Naresh Jain recently stated: 

It appears to me that the Agile Community is falling behind the innovation curve. At conferences, user groups, mailing list, etc, we see the same old same old stuff (may be I’m missing something). So where is the real innovation happening? What space should I be watching?

 In the Simple Design and Testing conference  wiki he identified areas to look at for innovation, from Web 2.0 to eLearning to distributed development.

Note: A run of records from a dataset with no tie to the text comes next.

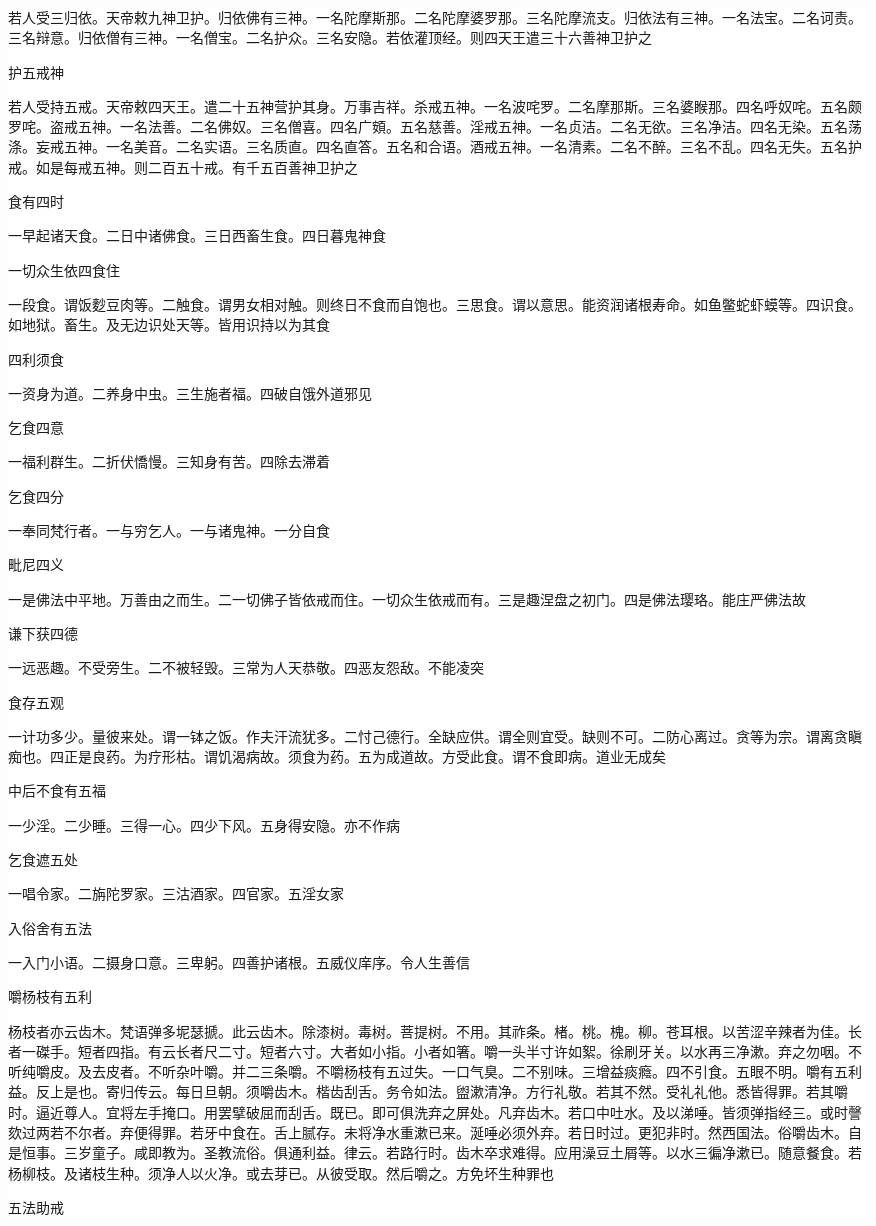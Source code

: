 若人受三归依。天帝敕九神卫护。归依佛有三神。一名陀摩斯那。二名陀摩婆罗那。三名陀摩流支。归依法有三神。一名法宝。二名诃责。三名辩意。归依僧有三神。一名僧宝。二名护众。三名安隐。若依灌顶经。则四天王遣三十六善神卫护之  

护五戒神  

若人受持五戒。天帝敕四天王。遣二十五神营护其身。万事吉祥。杀戒五神。一名波咤罗。二名摩那斯。三名婆睺那。四名呼奴咤。五名颇罗咤。盗戒五神。一名法善。二名佛奴。三名僧喜。四名广頞。五名慈善。淫戒五神。一名贞洁。二名无欲。三名净洁。四名无染。五名荡涤。妄戒五神。一名美音。二名实语。三名质直。四名直答。五名和合语。酒戒五神。一名清素。二名不醉。三名不乱。四名无失。五名护戒。如是每戒五神。则二百五十戒。有千五百善神卫护之  

食有四时  

一早起诸天食。二日中诸佛食。三日西畜生食。四日暮鬼神食  

一切众生依四食住  

一段食。谓饭麨豆肉等。二触食。谓男女相对触。则终日不食而自饱也。三思食。谓以意思。能资润诸根寿命。如鱼鳖蛇虾蟆等。四识食。如地狱。畜生。及无边识处天等。皆用识持以为其食  

四利须食  

一资身为道。二养身中虫。三生施者福。四破自饿外道邪见  

乞食四意  

一福利群生。二折伏憍慢。三知身有苦。四除去滞着  

乞食四分  

一奉同梵行者。一与穷乞人。一与诸鬼神。一分自食  

毗尼四义  

一是佛法中平地。万善由之而生。二一切佛子皆依戒而住。一切众生依戒而有。三是趣涅盘之初门。四是佛法璎珞。能庄严佛法故  

谦下获四德  

一远恶趣。不受旁生。二不被轻毁。三常为人天恭敬。四恶友怨敌。不能凌突  

食存五观  

一计功多少。量彼来处。谓一钵之饭。作夫汗流犹多。二忖己德行。全缺应供。谓全则宜受。缺则不可。二防心离过。贪等为宗。谓离贪瞋痴也。四正是良药。为疗形枯。谓饥渴病故。须食为药。五为成道故。方受此食。谓不食即病。道业无成矣  

中后不食有五福  

一少淫。二少睡。三得一心。四少下风。五身得安隐。亦不作病  

乞食遮五处  

一唱令家。二旃陀罗家。三沽酒家。四官家。五淫女家  

入俗舍有五法  

一入门小语。二摄身口意。三卑躬。四善护诸根。五威仪庠序。令人生善信  

嚼杨枝有五利  

杨枝者亦云齿木。梵语弹多坭瑟搋。此云齿木。除漆树。毒树。菩提树。不用。其祚条。楮。桃。槐。柳。苍耳根。以苦涩辛辣者为佳。长者一磔手。短者四指。有云长者尺二寸。短者六寸。大者如小指。小者如箸。嚼一头半寸许如絮。徐刷牙关。以水再三净漱。弃之勿咽。不听纯嚼皮。及去皮者。不听杂叶嚼。并二三条嚼。不嚼杨枝有五过失。一口气臭。二不别味。三增益痰癊。四不引食。五眼不明。嚼有五利益。反上是也。寄归传云。每日旦朝。须嚼齿木。楷齿刮舌。务令如法。盥漱清净。方行礼敬。若其不然。受礼礼他。悉皆得罪。若其嚼时。逼近尊人。宜将左手掩口。用罢擘破屈而刮舌。既已。即可俱洗弃之屏处。凡弃齿木。若口中吐水。及以涕唾。皆须弹指经三。或时謦欬过两若不尔者。弃便得罪。若牙中食在。舌上腻存。未将净水重漱已来。涎唾必须外弃。若日时过。更犯非时。然西国法。俗嚼齿木。自是恒事。三岁童子。咸即教为。圣教流俗。俱通利益。律云。若路行时。齿木卒求难得。应用澡豆土屑等。以水三徧净漱已。随意餐食。若杨柳枝。及诸枝生种。须净人以火净。或去芽已。从彼受取。然后嚼之。方免坏生种罪也  

五法助戒  
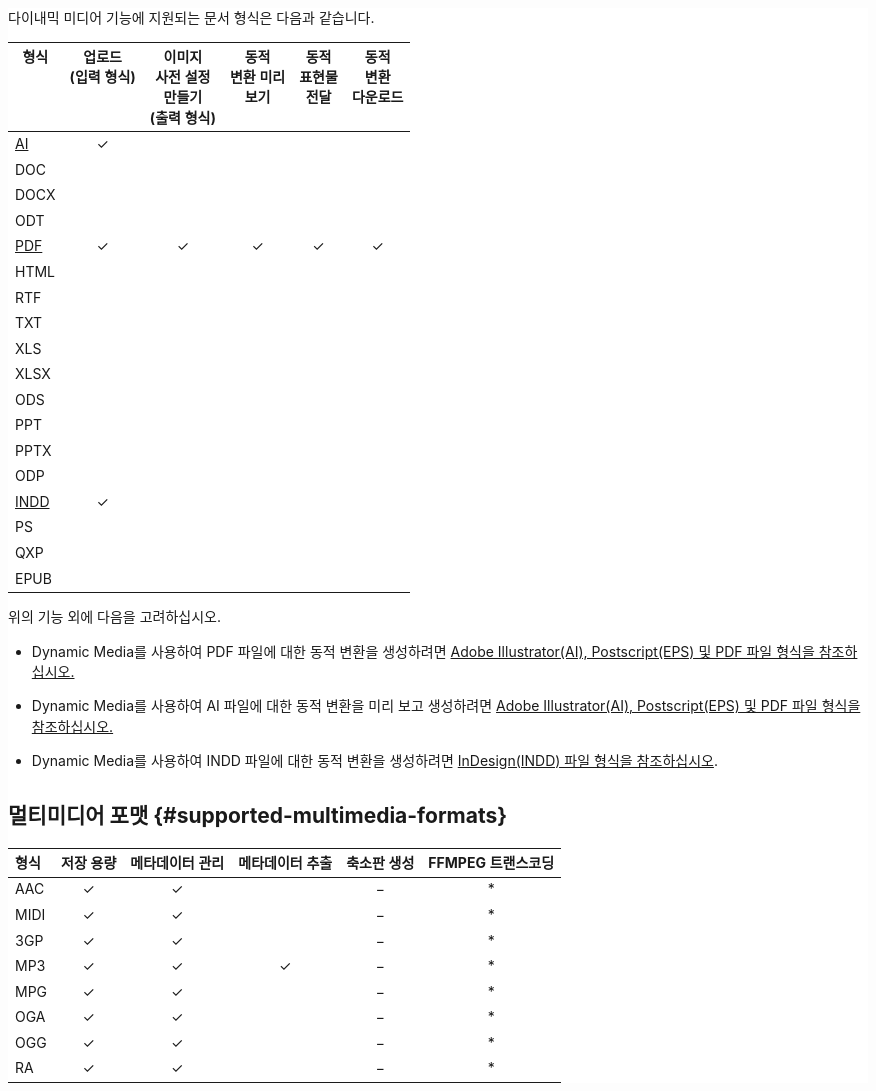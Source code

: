 다이내믹 미디어 기능에 지원되는 문서 형식은 다음과 같습니다.

| 형식 | 업로드<br> (입력 형식) | 이미지<br> 사전 설정<br> 만들기<br> (출력 형식) | 동적<br> 변환 미리<br> 보기 | 동적<br> 표현물<br> 전달 | 동적<br> 변환<br> 다운로드 |
|---|:---:|:---:|:---:|:---:|:---:|
| [AI](managing-image-presets.md#adobe-illustrator-ai-postscript-eps-and-pdf-file-formats) | ✓ |  |  |  |  |
| DOC |  |  |  |  |  |
| DOCX |  |  |  |  |  |
| ODT |  |  |  |  |  |
| [PDF](managing-image-presets.md#adobe-illustrator-ai-postscript-eps-and-pdf-file-formats) | ✓ | ✓ | ✓ | ✓ | ✓ |
| HTML |  |  |  |  |  |
| RTF |  |  |  |  |  |
| TXT |  |  |  |  |  |
| XLS |  |  |  |  |  |
| XLSX |  |  |  |  |  |
| ODS |  |  |  |  |  |
| PPT |  |  |  |  |  |
| PPTX |  |  |  |  |  |
| ODP |  |  |  |  |  |
| [INDD](managing-image-presets.md#indesign-indd-file-format) | ✓ |  |  |  |  |
| PS |  |  |  |  |  |
| QXP |  |  |  |  |  |
| EPUB |  |  |  |  |  |

위의 기능 외에 다음을 고려하십시오.

* Dynamic Media를 사용하여 PDF 파일에 대한 동적 변환을 생성하려면 [Adobe Illustrator(AI), Postscript(EPS) 및 PDF 파일 형식을 참조하십시오.](../assets/managing-image-presets.md#adobe-illustrator-ai-postscript-eps-and-pdf-file-formats)

* Dynamic Media를 사용하여 AI 파일에 대한 동적 변환을 미리 보고 생성하려면 [Adobe Illustrator(AI), Postscript(EPS) 및 PDF 파일 형식을 참조하십시오.](../assets/managing-image-presets.md#adobe-illustrator-ai-postscript-eps-and-pdf-file-formats)

* Dynamic Media를 사용하여 INDD 파일에 대한 동적 변환을 생성하려면 [InDesign(INDD) 파일 형식을 참조하십시오](../assets/managing-image-presets.md#indesign-indd-file-format).

## 멀티미디어 포맷 {#supported-multimedia-formats}

| 형식 | 저장 용량 | 메타데이터 관리 | 메타데이터 추출 | 축소판 생성 | FFMPEG 트랜스코딩 |
|:---|:---:|:---:|:---:|:---:|:---:|
| AAC | ✓ | ✓ |  | − | * |
| MIDI | ✓ | ✓ |  | − | * |
| 3GP | ✓ | ✓ |  | − | * |
| MP3 | ✓ | ✓ | ✓ | − | * |
| MPG | ✓ | ✓ |  | − | * |
| OGA | ✓ | ✓ |  | − | * |
| OGG | ✓ | ✓ |  | − | * |
| RA | ✓ | ✓ |  | − | * |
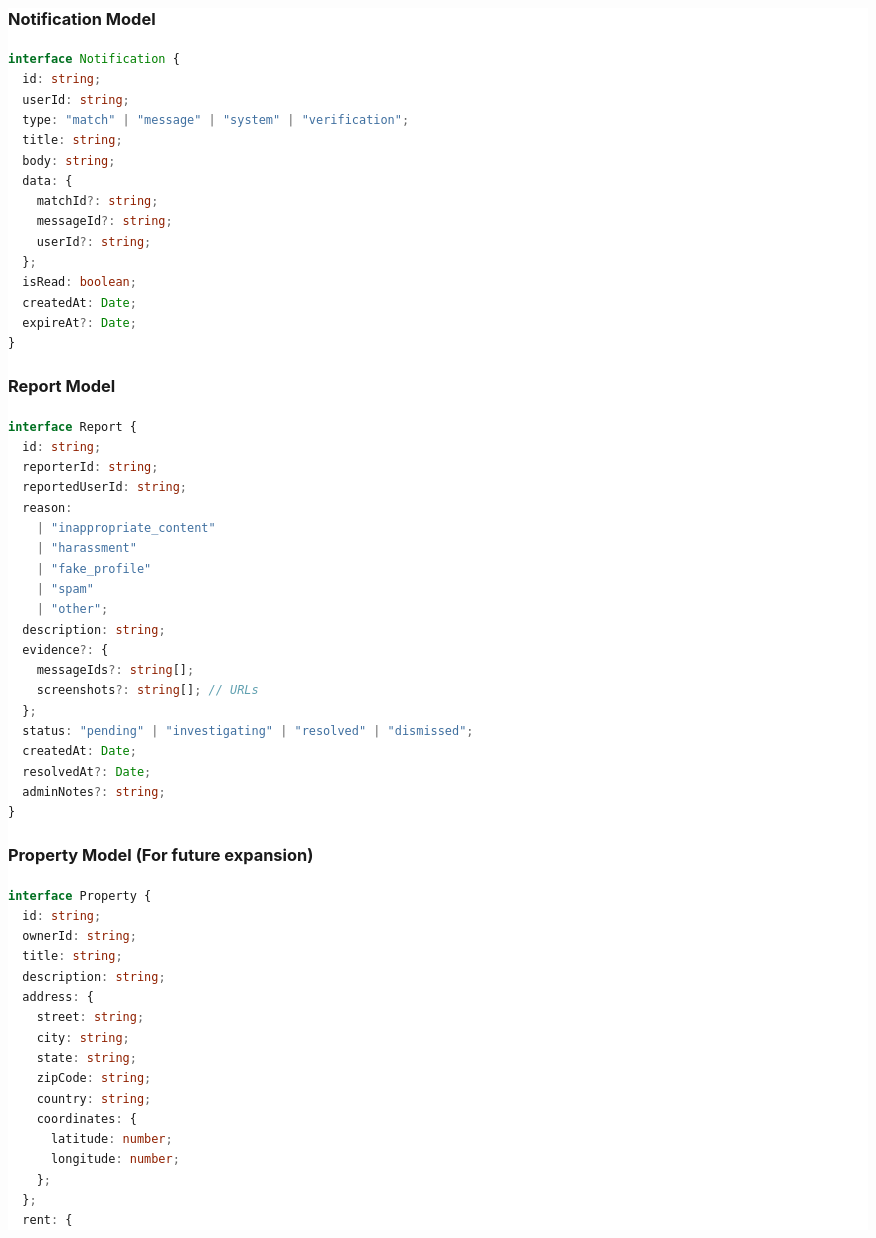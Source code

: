### Notification Model

```typescript
interface Notification {
  id: string;
  userId: string;
  type: "match" | "message" | "system" | "verification";
  title: string;
  body: string;
  data: {
    matchId?: string;
    messageId?: string;
    userId?: string;
  };
  isRead: boolean;
  createdAt: Date;
  expireAt?: Date;
}
```

### Report Model

```typescript
interface Report {
  id: string;
  reporterId: string;
  reportedUserId: string;
  reason:
    | "inappropriate_content"
    | "harassment"
    | "fake_profile"
    | "spam"
    | "other";
  description: string;
  evidence?: {
    messageIds?: string[];
    screenshots?: string[]; // URLs
  };
  status: "pending" | "investigating" | "resolved" | "dismissed";
  createdAt: Date;
  resolvedAt?: Date;
  adminNotes?: string;
}
```

### Property Model (For future expansion)

```typescript
interface Property {
  id: string;
  ownerId: string;
  title: string;
  description: string;
  address: {
    street: string;
    city: string;
    state: string;
    zipCode: string;
    country: string;
    coordinates: {
      latitude: number;
      longitude: number;
    };
  };
  rent: {
```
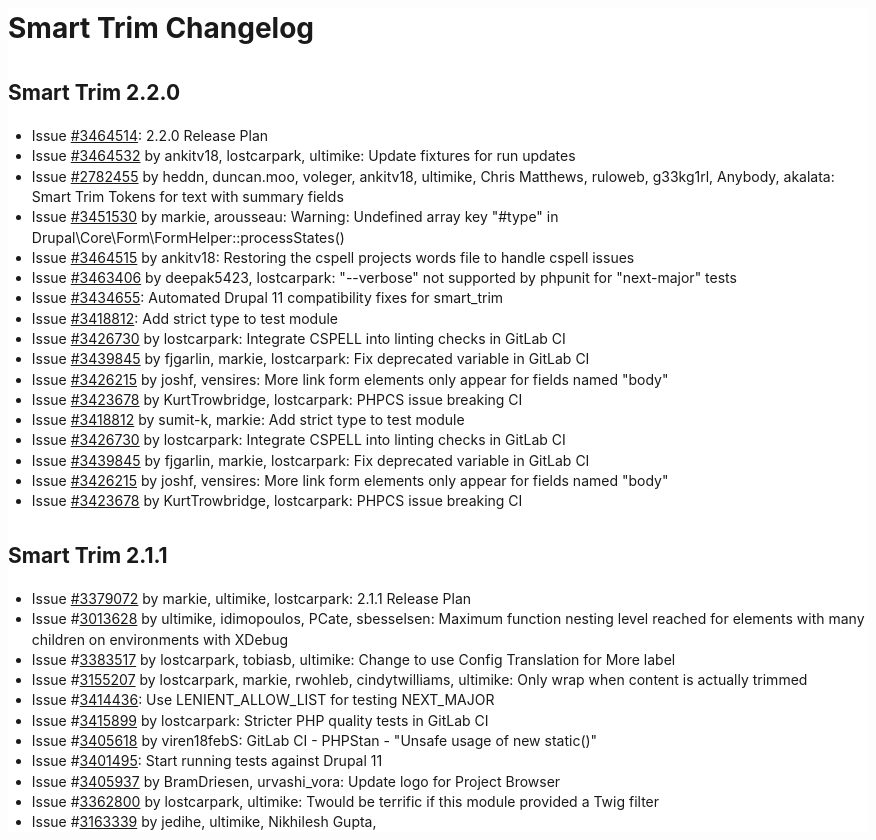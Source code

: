 # Smart Trim Changelog

## Smart Trim 2.2.0

* Issue [#3464514](https://dgo.to/3464514): 2.2.0 Release Plan
* Issue [#3464532](https://dgo.to/3464532) by ankitv18, lostcarpark, ultimike:
    Update fixtures for run updates
* Issue [#2782455](https://dgo.to/2782455) by heddn, duncan.moo, voleger,
    ankitv18, ultimike, Chris Matthews, ruloweb, g33kg1rl, Anybody, akalata:
    Smart Trim Tokens for text with summary fields
* Issue [#3451530](https://dgo.to/3451530) by markie, arousseau: Warning:
    Undefined array key "#type" in Drupal\Core\Form\FormHelper::processStates()
* Issue [#3464515](https://dgo.to/3464515) by ankitv18: Restoring the cspell
    projects words file to handle cspell issues
* Issue [#3463406](https://dgo.to/3463406) by deepak5423, lostcarpark:
    "--verbose" not supported by phpunit for "next-major" tests
* Issue [#3434655](https://dgo.to/3434655): Automated Drupal 11
    compatibility fixes for smart_trim
* Issue [#3418812](https://dgo.to/3418812): Add strict type to test module
* Issue [#3426730](https://dgo.to/3426730) by lostcarpark: Integrate CSPELL into
    linting checks in GitLab CI
* Issue [#3439845](https://dgo.to/3439845) by fjgarlin, markie, lostcarpark: Fix
    deprecated variable in GitLab CI
* Issue [#3426215](https://dgo.to/3426215) by joshf, vensires: More link form
    elements only appear for fields named "body"
* Issue [#3423678](https://dgo.to/3423678) by KurtTrowbridge, lostcarpark: PHPCS
    issue breaking CI
* Issue [#3418812](https://dgo.to/3418812) by sumit-k, markie: Add strict type
    to test module
* Issue [#3426730](https://dgo.to/3426730) by lostcarpark: Integrate CSPELL into
    linting checks in GitLab CI
* Issue [#3439845](https://dgo.to/3439845) by fjgarlin, markie, lostcarpark: Fix
    deprecated variable in GitLab CI
* Issue [#3426215](https://dgo.to/3426215) by joshf, vensires: More link form
    elements only appear for fields named "body"
* Issue [#3423678](https://dgo.to/3423678) by KurtTrowbridge, lostcarpark: PHPCS
    issue breaking CI

## Smart Trim 2.1.1

* Issue [#3379072](https://dgo.to/3379072) by markie, ultimike, lostcarpark:
    2.1.1 Release Plan
* Issue #[3013628](https://dgo.to/3013628) by ultimike, idimopoulos, PCate,
   sbesselsen: Maximum function nesting level reached for elements with many
   children on environments with XDebug
* Issue #[3383517](https://dgo.to/3383517) by lostcarpark, tobiasb, ultimike:
   Change to use Config Translation for More label
* Issue #[3155207](https://dgo.to/3155207) by lostcarpark, markie, rwohleb,
   cindytwilliams, ultimike: Only wrap when content is actually trimmed
* Issue #[3414436](https://dgo.to/3414436): Use LENIENT_ALLOW_LIST for testing
   NEXT_MAJOR
* Issue #[3415899](https://dgo.to/3415899) by lostcarpark: Stricter PHP quality
   tests in GitLab CI
* Issue #[3405618](https://dgo.to/3405618) by viren18febS: GitLab CI - PHPStan -
   "Unsafe usage of new static()"
* Issue #[3401495](https://dgo.to/3401495): Start running tests against Drupal
   11
* Issue #[3405937](https://dgo.to/3405937) by BramDriesen, urvashi_vora: Update
   logo for Project Browser
* Issue #[3362800](https://dgo.to/3362800) by lostcarpark, ultimike: Twould be
   terrific if this module provided a Twig filter
* Issue #[3163339](https://dgo.to/3163339) by jedihe, ultimike, Nikhilesh Gupta,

 In a similar vein,Max Choong questions if the Agile iterative “inspect and adapt” approach supports innovation, because Innovation is: 

A step change - a discontinuity - from what we already know or do. Innovation is about thinking out-of-the-box, changing the rules and revolutionising. Optimisation, on the other hand, is about taking what we already have and evolving it.

He goes on to state: 

From my experience, project pressures usually mean the Agile process is an optimising machine. Clients want to keep going forward even when they know full well the solution isn't right. What happens is a solution which may be fundamentally flawed is polished and band-aided into something passable. It takes a brave soul to say: "This isn't working. Let's go back to the drawing board!"

 He argues for an approach that involves setting up an “R&D stream” in parallel with the iterations, exploring and experimenting with new ideas that are not directly related to the incremental product, but could result in additional stories to add to the backlog. 

He also suggests bringing into the R&D stream opportunities to conduct user-centred design: 

I have an ulterior motive for suggesting this "R&D stream" that runs in parallel to the iterative development cycle. It gives user-centred design its own space. We can storyboard, prototype and carry out in-depth research to test ideas. These activities are time-boxed as required and the outputs (if appropriate) eventually feed into the backlog as properly qualified and considered items.

 Is there space for Innovation in Agile projects?  How are your projects addressing the innovation challenge?